Der Standardtest des Selbstbewusstseins ist die Fähigkeit, sich in einem Spiegel zu erkennen. Schimpansen bestehen diesen Test mit Bravour, Gorillas hingegen zeigen uneinheitliche Ergebnisse. Hunde fallen durch, weil sie das Spiegelbild für ein anderes Tier halten.

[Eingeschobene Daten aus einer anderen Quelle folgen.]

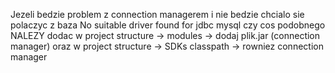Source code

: Jezeli bedzie problem z connection managerem i nie bedzie chcialo sie polaczyc z baza
No suitable driver found for jdbc mysql czy cos podobnego
NALEZY dodac w project structure -> modules -> dodaj plik.jar (connection manager) oraz w project structure -> SDKs classpath -> rowniez connection manager
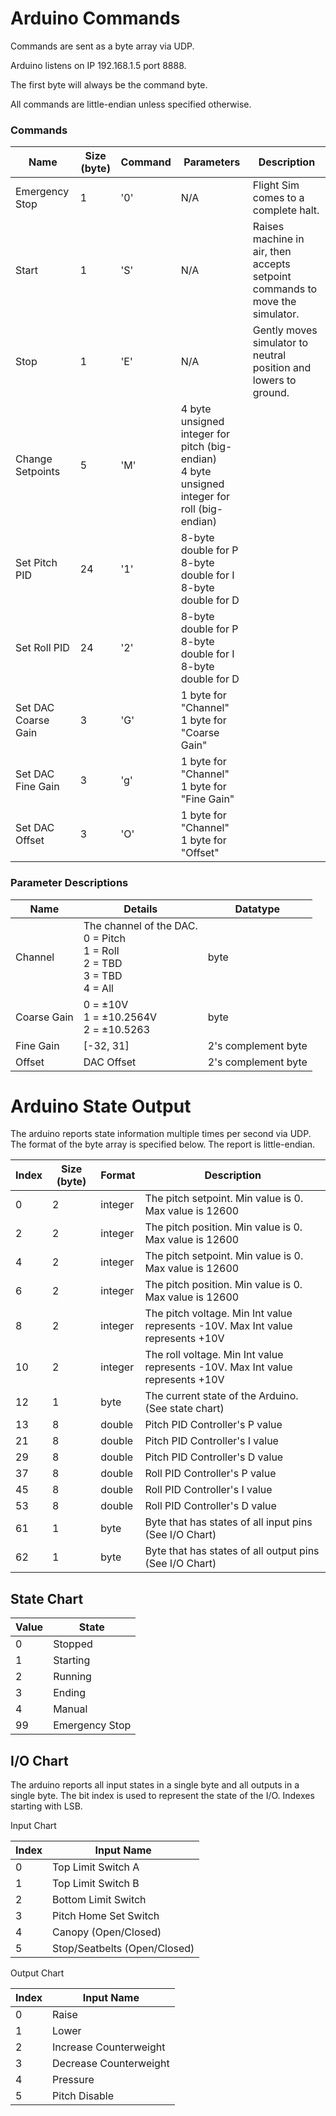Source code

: # Arduino Commands
Commands are sent as a byte array via UDP.

Arduino listens on IP 192.168.1.5 port 8888.

The first byte will always be the command byte.

All commands are little-endian unless specified otherwise.

### Commands

| Name             | Size (byte) | Command | Parameters                                   | Description |
| --------------   | ----------- | ------- | ----------------                                   | ----------- |
| Emergency Stop   | 1           | '0'     | N/A                                          | Flight Sim comes to a complete halt. |
| Start            | 1           | 'S'     | N/A                                          | Raises machine in air, then accepts setpoint commands to move the simulator. |
| Stop             | 1           | 'E'     | N/A                                          | Gently moves simulator to neutral position and lowers to ground. |
| Change Setpoints | 5           | 'M'     | 4 byte unsigned integer for pitch (big-endian)</br>4 byte unsigned integer for roll (big-endian) | |
| Set Pitch PID    | 24          | '1'     | 8-byte double for P</br> 8-byte double for I</br> 8-byte double for D | |
| Set Roll PID     | 24          | '2'     | 8-byte double for P</br> 8-byte double for I</br> 8-byte double for D  | |
| Set DAC Coarse Gain  | 3 | 'G' | 1 byte for "Channel"</br>1 byte for "Coarse Gain" | |
| Set DAC Fine Gain    | 3 | 'g' | 1 byte for "Channel"</br>1 byte for "Fine Gain" | |
| Set DAC Offset       | 3 | 'O' | 1 byte for "Channel"</br>1 byte for "Offset" | |

### Parameter Descriptions
| Name | Details         | Datatype |
|------|-----------------| -------- |
| Channel | The channel of the DAC. </br>0 = Pitch</br>1 = Roll</br>2 = TBD</br>3 = TBD</br>4 = All | byte |
| Coarse Gain | 0 = ±10V</br>1 = ±10.2564V</br>2 = ±10.5263 | byte |
| Fine Gain | [-32, 31] | 2's complement byte |
| Offset | DAC Offset | 2's complement byte |

# Arduino State Output

The arduino reports state information multiple times per second via UDP. The format of the byte array is specified below. The report is little-endian.

| Index | Size (byte) | Format  | Description                                             |
| ----- | ----------- | ------- | ------------------------------------------------------- |
| 0     | 2           | integer | The pitch setpoint. Min value is 0. Max value is 12600  |
| 2     | 2           | integer | The pitch position. Min value is 0. Max value is 12600  |
| 4     | 2           | integer | The pitch setpoint. Min value is 0. Max value is 12600  |
| 6     | 2           | integer | The pitch position. Min value is 0. Max value is 12600  |
| 8     | 2           | integer | The pitch voltage. Min Int value represents -10V. Max Int value represents +10V |
| 10    | 2           | integer | The roll voltage. Min Int value represents -10V. Max Int value represents +10V |
| 12    | 1           | byte    | The current state of the Arduino. (See state chart) |
| 13    | 8           | double  | Pitch PID Controller's P value |
| 21    | 8           | double  | Pitch PID Controller's I value |
| 29    | 8           | double  | Pitch PID Controller's D value |
| 37    | 8           | double  | Roll PID Controller's P value |
| 45    | 8           | double  | Roll PID Controller's I value |
| 53    | 8           | double  | Roll PID Controller's D value |
| 61    | 1           | byte    | Byte that has states of all input pins (See I/O Chart) |
| 62    | 1           | byte    | Byte that has states of all output pins (See I/O Chart) |

## State Chart
| Value | State          |
| ----- | -------------- |
| 0     | Stopped        |
| 1     | Starting       |
| 2     | Running        |
| 3     | Ending         |
| 4     | Manual         |
| 99    | Emergency Stop |


## I/O Chart
The arduino reports all input states in a single byte and all outputs in a single byte.
The bit index is used to represent the state of the I/O. Indexes starting with LSB.

Input Chart

| Index | Input Name                   |
| ----- | ---------------------------- |
| 0     | Top Limit Switch A           |
| 1     | Top Limit Switch B           |
| 2     | Bottom Limit Switch          |
| 3     | Pitch Home Set Switch        |
| 4     | Canopy (Open/Closed)         |
| 5     | Stop/Seatbelts (Open/Closed) |

Output Chart

| Index | Input Name             |
| ----- | ---------------------- |
| 0     | Raise                  |
| 1     | Lower                  |
| 2     | Increase Counterweight |
| 3     | Decrease Counterweight |
| 4     | Pressure               |
| 5     | Pitch Disable          |
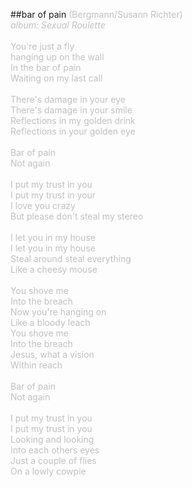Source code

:##bar of pain
<span style="color: #c0c0c0">(Bergmann/Susann Richter)<br />
<i>album: Sexual Roulette</i><br />
<br />
You're just a fly<br />
hanging up on the wall<br />
In the bar of pain<br />
Waiting on my last call<br />
<br />
There's damage in your eye<br />
There's damage in your smile<br />
Reflections in my golden drink<br />
Reflections in your golden eye<br />
<br />
Bar of pain<br />
Not again<br />
<br />
I put my trust in you<br />
I put my trust in your<br />
I love you crazy<br />
But please don't steal my stereo<br />
<br />
I let you in my house<br />
I let you in my house<br />
Steal around steal everything<br />
Like a cheesy mouse<br />
<br />
You shove me<br />
Into the breach<br />
Now you're hanging on<br />
Like a bloody leach<br />
You shove me<br />
Into the breach<br />
Jesus, what a vision<br />
Within reach<br />
<br />
Bar of pain<br />
Not again<br />
<br />
I put my trust in you<br />
I put my trust in you<br />
Looking and looking<br />
Into each others eyes<br />
Just a couple of flies<br />
On a lowly cowpie</span>
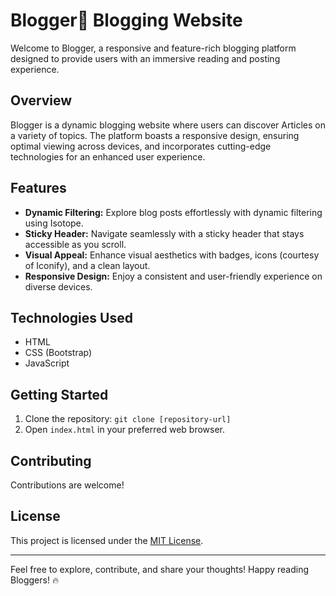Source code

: # Blogger🔸 Blogging Website

Welcome to Blogger, a responsive and feature-rich blogging platform designed to provide users with an immersive reading and posting experience.

## Overview

Blogger is a dynamic blogging website where users can discover Articles on a variety of topics. The platform boasts a responsive design, ensuring optimal viewing across devices, and incorporates cutting-edge technologies for an enhanced user experience.

## Features

- **Dynamic Filtering:** Explore blog posts effortlessly with dynamic filtering using Isotope.
- **Sticky Header:** Navigate seamlessly with a sticky header that stays accessible as you scroll.
- **Visual Appeal:** Enhance visual aesthetics with badges, icons (courtesy of Iconify), and a clean layout.
- **Responsive Design:** Enjoy a consistent and user-friendly experience on diverse devices.

## Technologies Used

- HTML
- CSS (Bootstrap)
- JavaScript

## Getting Started

1. Clone the repository: `git clone [repository-url]`
2. Open `index.html` in your preferred web browser.

## Contributing

Contributions are welcome!

## License

This project is licensed under the [MIT License](LICENSE).

---

Feel free to explore, contribute, and share your thoughts! Happy reading Bloggers! 🔥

Experimentell selbstbewusste Tiere
Gordon Gallup (1) entwickelte den ersten glaubwürdigen Test für Selbstbewusstsein. Er setzte Schimpansen vor einem großen Spiegel aus, damit sie sich mit ihrem eigenen Bild vertraut machen konnten. Den Schimpansen, die dem Spiegel ausgesetzt waren, wurde heimlich eine Farbmarkierung auf die Brauen gelegt. Die Schimpansen verhielten sich sehr ähnlich wie Menschen unter ähnlichen Umständen. Sie benutzten den Spiegel, um den Fleck zu untersuchen, berührten ihn mit dem Finger und versuchten, ihn zu entfernen.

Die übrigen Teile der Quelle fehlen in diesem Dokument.